▶ [TASK INPUTS]
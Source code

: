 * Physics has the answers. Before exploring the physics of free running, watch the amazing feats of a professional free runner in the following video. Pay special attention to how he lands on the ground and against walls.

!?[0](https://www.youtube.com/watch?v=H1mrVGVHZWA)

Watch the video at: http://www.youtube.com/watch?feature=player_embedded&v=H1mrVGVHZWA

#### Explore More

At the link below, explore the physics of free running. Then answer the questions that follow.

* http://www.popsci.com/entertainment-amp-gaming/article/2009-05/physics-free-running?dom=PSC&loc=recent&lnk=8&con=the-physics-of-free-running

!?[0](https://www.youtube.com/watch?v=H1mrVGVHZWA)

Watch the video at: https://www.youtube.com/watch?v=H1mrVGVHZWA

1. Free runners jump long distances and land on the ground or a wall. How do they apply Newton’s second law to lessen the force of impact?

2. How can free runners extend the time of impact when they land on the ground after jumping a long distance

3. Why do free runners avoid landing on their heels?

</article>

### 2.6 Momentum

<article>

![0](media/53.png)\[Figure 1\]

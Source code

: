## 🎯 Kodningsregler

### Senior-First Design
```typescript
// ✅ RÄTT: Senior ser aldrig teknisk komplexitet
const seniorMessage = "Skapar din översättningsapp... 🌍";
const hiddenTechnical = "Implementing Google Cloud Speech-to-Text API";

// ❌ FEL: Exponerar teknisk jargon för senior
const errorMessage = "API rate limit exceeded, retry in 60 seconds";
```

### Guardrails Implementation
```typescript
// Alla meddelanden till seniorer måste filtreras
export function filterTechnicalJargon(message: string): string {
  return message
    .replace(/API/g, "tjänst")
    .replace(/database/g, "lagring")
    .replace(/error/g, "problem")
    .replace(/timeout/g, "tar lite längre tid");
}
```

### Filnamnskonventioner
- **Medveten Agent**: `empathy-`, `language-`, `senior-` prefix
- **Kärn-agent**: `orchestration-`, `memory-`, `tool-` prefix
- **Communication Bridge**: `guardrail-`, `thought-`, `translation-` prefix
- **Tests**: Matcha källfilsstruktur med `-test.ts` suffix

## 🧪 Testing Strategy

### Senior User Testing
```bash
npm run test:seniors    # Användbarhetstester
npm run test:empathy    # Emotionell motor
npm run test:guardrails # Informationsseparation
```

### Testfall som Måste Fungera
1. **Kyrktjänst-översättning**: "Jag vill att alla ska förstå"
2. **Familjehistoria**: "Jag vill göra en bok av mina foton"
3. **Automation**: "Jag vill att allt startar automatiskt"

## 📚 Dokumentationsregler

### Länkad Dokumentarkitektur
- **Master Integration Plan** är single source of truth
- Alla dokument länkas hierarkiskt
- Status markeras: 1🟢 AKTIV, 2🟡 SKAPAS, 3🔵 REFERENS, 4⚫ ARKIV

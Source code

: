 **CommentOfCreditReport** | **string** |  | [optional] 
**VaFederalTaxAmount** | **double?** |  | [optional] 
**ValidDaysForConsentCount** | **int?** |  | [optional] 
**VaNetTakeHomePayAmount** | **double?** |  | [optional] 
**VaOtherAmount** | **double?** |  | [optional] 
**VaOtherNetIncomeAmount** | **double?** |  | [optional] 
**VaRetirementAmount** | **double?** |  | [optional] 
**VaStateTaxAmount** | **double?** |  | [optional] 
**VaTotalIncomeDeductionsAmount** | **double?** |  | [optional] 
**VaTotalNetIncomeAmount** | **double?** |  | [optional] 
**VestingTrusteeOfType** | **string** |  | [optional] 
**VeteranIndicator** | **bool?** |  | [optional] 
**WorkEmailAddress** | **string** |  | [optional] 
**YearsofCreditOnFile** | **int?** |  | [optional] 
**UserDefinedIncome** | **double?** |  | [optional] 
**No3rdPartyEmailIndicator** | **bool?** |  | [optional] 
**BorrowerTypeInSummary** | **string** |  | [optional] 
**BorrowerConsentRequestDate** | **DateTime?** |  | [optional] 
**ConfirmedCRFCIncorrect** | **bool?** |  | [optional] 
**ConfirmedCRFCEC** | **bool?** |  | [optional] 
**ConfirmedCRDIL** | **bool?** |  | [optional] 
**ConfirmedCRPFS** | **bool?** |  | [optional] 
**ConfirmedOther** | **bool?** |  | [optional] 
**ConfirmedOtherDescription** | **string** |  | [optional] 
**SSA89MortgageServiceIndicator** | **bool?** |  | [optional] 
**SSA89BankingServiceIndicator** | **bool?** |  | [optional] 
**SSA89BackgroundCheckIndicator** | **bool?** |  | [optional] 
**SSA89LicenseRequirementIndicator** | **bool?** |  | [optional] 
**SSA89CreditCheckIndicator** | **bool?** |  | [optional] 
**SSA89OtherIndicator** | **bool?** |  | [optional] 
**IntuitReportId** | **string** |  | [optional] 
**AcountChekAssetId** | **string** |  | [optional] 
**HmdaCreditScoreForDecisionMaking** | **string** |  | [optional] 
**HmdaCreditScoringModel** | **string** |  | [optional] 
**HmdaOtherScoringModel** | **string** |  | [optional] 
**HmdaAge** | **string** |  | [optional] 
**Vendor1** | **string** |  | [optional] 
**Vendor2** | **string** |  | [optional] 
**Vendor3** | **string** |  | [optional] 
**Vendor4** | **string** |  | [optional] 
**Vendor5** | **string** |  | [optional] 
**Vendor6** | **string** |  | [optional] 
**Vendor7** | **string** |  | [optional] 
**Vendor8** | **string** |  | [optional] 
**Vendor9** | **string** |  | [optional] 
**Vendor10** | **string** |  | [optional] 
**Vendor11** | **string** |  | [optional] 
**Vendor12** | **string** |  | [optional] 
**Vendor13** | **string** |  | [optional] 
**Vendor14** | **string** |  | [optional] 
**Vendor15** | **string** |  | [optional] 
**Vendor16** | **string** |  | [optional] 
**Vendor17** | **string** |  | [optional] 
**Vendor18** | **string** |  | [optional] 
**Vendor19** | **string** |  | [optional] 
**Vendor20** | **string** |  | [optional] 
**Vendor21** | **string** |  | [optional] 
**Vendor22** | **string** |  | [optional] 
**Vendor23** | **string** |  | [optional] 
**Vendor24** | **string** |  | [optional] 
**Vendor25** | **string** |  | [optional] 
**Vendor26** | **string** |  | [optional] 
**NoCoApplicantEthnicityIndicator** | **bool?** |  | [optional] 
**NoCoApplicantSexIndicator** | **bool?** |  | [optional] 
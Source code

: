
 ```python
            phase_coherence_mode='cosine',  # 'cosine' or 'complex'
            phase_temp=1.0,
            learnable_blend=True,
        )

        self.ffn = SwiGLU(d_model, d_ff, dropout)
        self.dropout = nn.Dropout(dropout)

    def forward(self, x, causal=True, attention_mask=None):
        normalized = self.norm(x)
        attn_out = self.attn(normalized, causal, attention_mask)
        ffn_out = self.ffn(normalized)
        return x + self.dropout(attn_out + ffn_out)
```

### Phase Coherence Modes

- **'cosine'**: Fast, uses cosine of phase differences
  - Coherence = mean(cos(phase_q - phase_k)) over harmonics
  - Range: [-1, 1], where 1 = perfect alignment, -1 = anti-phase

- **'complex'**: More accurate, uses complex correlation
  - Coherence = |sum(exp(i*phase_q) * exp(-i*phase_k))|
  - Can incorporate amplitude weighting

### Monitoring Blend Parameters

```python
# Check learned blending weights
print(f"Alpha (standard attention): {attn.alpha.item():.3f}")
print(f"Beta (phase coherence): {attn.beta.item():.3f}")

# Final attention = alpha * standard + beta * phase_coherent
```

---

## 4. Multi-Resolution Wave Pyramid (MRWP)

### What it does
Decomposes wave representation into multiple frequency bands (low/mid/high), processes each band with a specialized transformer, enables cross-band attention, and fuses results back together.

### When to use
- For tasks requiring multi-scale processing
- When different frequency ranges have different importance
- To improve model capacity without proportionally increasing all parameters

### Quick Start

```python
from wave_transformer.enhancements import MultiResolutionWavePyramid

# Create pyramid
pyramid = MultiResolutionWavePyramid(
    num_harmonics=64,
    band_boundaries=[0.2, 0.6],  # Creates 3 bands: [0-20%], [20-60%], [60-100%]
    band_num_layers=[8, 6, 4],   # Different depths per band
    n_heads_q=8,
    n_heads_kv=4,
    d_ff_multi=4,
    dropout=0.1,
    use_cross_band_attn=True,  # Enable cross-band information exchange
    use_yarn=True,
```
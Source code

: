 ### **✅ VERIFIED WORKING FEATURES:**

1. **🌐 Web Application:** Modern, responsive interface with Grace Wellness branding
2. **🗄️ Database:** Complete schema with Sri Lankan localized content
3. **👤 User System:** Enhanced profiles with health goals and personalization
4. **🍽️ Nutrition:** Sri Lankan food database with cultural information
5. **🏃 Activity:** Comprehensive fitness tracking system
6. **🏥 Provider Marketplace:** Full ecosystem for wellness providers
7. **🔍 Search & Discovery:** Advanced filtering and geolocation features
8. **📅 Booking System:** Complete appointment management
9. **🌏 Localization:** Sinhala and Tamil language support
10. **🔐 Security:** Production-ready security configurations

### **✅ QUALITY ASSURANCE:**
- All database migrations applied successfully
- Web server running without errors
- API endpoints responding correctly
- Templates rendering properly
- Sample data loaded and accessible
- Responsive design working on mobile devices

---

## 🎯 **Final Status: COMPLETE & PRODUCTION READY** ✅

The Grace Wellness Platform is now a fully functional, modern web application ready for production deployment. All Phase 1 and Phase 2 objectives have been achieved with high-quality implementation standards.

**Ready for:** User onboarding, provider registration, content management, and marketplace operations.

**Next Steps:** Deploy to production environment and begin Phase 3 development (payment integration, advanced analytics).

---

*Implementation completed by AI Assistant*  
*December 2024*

▶ [ACTIVITY] Go through the material line by line. Show each line that contains the string "alpha".

▶ [FINISHED TASK]
print(f"Alpha (standard attention): {attn.alpha.item():.3f}")
# Final attention = alpha * standard + beta * phase_coherent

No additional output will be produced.